▶ What this task involves:
Check each line of the material for the string "practices", then give only how many lines have it.

▶ Data shown:

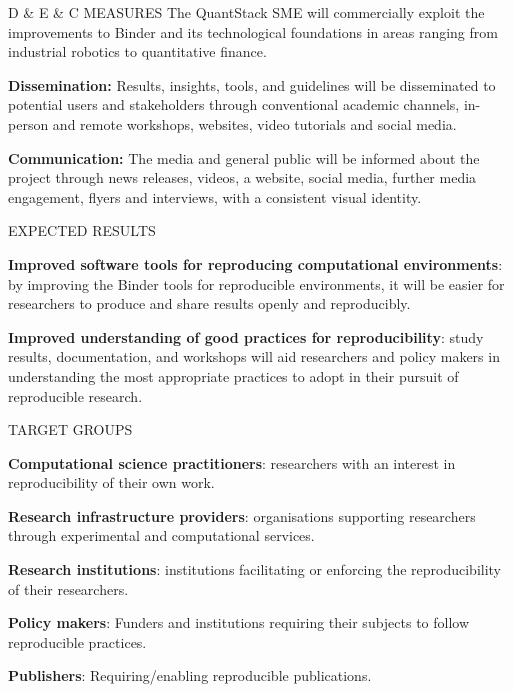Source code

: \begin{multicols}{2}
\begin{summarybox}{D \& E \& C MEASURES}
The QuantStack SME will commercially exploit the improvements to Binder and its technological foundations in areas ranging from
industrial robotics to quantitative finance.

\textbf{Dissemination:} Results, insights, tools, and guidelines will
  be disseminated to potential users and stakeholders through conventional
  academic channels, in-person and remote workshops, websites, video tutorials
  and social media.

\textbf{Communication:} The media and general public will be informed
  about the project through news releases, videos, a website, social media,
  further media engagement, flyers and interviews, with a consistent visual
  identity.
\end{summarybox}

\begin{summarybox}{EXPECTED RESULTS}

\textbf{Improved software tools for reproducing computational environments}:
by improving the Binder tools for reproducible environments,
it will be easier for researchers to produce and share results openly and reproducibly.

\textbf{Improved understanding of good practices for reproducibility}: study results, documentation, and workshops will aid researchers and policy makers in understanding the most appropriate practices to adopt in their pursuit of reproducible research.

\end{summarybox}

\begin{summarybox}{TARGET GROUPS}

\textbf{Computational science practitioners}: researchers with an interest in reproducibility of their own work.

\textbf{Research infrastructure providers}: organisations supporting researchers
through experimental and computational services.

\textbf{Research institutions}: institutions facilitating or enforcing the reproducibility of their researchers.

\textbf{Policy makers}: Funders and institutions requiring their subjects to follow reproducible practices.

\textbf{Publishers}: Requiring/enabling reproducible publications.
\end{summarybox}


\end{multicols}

---

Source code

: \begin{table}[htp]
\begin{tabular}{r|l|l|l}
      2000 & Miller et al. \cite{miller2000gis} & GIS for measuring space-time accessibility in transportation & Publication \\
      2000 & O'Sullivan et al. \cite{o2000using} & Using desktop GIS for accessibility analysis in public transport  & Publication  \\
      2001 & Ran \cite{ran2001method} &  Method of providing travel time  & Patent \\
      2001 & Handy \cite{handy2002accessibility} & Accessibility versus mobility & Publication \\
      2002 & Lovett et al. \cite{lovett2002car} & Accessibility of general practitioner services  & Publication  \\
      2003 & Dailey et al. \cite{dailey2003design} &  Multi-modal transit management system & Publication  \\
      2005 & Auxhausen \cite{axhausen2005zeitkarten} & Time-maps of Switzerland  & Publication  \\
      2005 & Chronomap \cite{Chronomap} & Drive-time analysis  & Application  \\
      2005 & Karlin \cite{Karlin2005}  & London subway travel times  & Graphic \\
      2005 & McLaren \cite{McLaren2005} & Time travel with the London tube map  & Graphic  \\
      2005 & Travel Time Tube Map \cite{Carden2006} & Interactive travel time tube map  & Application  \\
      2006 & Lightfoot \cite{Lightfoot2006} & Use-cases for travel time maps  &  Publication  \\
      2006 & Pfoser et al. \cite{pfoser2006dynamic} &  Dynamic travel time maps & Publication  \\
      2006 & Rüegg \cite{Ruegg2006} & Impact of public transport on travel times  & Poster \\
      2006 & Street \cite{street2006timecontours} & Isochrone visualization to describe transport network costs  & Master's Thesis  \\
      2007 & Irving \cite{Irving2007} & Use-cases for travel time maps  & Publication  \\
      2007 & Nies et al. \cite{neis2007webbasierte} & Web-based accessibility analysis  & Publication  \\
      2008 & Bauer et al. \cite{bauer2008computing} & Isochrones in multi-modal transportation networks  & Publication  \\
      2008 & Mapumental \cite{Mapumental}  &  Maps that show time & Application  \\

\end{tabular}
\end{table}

...

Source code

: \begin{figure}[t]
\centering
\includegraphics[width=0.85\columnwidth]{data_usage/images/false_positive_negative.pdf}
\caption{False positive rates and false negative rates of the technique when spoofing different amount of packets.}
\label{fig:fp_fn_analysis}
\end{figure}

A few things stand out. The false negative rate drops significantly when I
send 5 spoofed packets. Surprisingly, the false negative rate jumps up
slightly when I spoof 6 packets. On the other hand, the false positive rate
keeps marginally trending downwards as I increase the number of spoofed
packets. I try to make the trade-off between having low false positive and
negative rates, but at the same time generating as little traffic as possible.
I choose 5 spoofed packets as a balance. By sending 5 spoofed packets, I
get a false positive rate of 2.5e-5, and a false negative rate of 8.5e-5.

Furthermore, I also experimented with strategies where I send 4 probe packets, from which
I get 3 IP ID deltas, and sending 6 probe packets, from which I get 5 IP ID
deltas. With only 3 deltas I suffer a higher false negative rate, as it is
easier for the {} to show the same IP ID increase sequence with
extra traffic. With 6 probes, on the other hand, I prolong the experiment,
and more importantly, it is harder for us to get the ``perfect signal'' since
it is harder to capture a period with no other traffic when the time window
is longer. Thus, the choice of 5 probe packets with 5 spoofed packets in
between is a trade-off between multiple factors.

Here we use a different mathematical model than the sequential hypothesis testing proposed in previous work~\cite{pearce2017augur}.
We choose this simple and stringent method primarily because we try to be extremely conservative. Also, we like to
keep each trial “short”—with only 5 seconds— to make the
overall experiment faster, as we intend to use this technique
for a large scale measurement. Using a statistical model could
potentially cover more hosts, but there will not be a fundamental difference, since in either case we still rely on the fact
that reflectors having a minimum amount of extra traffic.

▶ Problem solution:
2